Input records:
>>>

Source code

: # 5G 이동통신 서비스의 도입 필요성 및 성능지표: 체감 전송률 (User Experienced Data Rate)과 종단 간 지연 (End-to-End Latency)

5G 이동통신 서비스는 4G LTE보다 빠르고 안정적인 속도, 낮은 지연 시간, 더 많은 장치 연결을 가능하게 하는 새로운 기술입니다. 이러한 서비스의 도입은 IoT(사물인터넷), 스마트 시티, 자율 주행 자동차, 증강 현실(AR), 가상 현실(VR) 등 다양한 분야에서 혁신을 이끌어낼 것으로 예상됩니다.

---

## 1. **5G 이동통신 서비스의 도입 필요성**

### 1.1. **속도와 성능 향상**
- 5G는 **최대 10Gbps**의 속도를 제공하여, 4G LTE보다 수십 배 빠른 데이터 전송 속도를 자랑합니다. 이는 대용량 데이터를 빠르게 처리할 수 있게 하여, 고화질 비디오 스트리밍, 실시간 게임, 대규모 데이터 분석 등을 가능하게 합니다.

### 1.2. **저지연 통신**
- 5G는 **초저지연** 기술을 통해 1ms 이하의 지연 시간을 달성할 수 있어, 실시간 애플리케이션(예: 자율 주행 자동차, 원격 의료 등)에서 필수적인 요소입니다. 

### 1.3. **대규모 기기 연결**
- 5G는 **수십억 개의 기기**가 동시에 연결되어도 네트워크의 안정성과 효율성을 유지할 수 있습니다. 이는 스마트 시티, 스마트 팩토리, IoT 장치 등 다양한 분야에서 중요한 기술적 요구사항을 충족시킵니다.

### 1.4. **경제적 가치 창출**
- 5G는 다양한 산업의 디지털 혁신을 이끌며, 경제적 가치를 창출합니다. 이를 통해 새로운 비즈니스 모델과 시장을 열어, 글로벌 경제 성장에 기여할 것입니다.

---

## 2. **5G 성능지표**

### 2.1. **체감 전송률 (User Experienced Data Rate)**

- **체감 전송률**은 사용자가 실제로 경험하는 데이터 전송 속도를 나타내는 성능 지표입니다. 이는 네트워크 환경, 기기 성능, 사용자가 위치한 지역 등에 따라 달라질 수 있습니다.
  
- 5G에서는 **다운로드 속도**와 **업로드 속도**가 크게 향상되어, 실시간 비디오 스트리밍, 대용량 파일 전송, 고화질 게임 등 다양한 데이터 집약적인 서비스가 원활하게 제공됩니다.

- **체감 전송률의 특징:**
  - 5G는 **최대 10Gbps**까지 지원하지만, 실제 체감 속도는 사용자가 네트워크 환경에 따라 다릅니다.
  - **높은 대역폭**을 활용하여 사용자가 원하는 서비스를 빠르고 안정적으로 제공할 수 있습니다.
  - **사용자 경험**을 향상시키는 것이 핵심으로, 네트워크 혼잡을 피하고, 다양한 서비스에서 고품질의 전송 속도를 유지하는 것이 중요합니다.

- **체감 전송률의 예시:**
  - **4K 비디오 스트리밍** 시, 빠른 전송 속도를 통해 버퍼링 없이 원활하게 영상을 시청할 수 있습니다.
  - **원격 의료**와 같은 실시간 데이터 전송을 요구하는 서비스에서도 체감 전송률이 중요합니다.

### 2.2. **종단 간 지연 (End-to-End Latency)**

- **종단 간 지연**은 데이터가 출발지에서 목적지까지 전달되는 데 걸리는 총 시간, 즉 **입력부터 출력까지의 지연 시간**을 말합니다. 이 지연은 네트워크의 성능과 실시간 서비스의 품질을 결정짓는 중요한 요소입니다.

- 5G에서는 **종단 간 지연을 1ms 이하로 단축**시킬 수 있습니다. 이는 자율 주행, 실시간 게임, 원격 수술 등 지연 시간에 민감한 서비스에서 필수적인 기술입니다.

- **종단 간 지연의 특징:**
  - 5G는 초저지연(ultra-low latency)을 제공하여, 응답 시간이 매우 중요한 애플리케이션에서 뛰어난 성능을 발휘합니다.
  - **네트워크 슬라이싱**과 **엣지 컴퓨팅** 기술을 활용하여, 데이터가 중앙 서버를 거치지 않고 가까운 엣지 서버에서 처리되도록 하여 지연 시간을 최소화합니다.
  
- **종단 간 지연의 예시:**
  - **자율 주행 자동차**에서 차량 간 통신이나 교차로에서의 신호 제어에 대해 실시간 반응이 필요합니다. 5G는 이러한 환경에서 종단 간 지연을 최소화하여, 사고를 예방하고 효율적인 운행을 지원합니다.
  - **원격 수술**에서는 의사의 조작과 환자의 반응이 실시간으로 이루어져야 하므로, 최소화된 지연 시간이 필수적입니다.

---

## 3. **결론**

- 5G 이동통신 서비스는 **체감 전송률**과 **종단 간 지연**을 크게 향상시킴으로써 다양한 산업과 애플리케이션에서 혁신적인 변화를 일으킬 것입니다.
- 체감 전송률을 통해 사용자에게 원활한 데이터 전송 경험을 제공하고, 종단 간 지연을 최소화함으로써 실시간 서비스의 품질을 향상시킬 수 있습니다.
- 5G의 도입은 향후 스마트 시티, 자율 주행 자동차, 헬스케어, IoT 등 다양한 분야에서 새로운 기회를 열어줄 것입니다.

<<<

Work order: All that is needed is the exact run of lines above from the line containing "- 5G에서는 **다운로드" through the line containing "- **네트워크 슬라이싱**과", both of them included.

Response box:
- 5G에서는 **다운로드 속도**와 **업로드 속도**가 크게 향상되어, 실시간 비디오 스트리밍, 대용량 파일 전송, 고화질 게임 등 다양한 데이터 집약적인 서비스가 원활하게 제공됩니다.

- **체감 전송률의 특징:**
  - 5G는 **최대 10Gbps**까지 지원하지만, 실제 체감 속도는 사용자가 네트워크 환경에 따라 다릅니다.
  - **높은 대역폭**을 활용하여 사용자가 원하는 서비스를 빠르고 안정적으로 제공할 수 있습니다.
  - **사용자 경험**을 향상시키는 것이 핵심으로, 네트워크 혼잡을 피하고, 다양한 서비스에서 고품질의 전송 속도를 유지하는 것이 중요합니다.

- **체감 전송률의 예시:**
  - **4K 비디오 스트리밍** 시, 빠른 전송 속도를 통해 버퍼링 없이 원활하게 영상을 시청할 수 있습니다.
  - **원격 의료**와 같은 실시간 데이터 전송을 요구하는 서비스에서도 체감 전송률이 중요합니다.

### 2.2. **종단 간 지연 (End-to-End Latency)**

- **종단 간 지연**은 데이터가 출발지에서 목적지까지 전달되는 데 걸리는 총 시간, 즉 **입력부터 출력까지의 지연 시간**을 말합니다. 이 지연은 네트워크의 성능과 실시간 서비스의 품질을 결정짓는 중요한 요소입니다.

- 5G에서는 **종단 간 지연을 1ms 이하로 단축**시킬 수 있습니다. 이는 자율 주행, 실시간 게임, 원격 수술 등 지연 시간에 민감한 서비스에서 필수적인 기술입니다.

- **종단 간 지연의 특징:**
  - 5G는 초저지연(ultra-low latency)을 제공하여, 응답 시간이 매우 중요한 애플리케이션에서 뛰어난 성능을 발휘합니다.
  - **네트워크 슬라이싱**과 **엣지 컴퓨팅** 기술을 활용하여, 데이터가 중앙 서버를 거치지 않고 가까운 엣지 서버에서 처리되도록 하여 지연 시간을 최소화합니다.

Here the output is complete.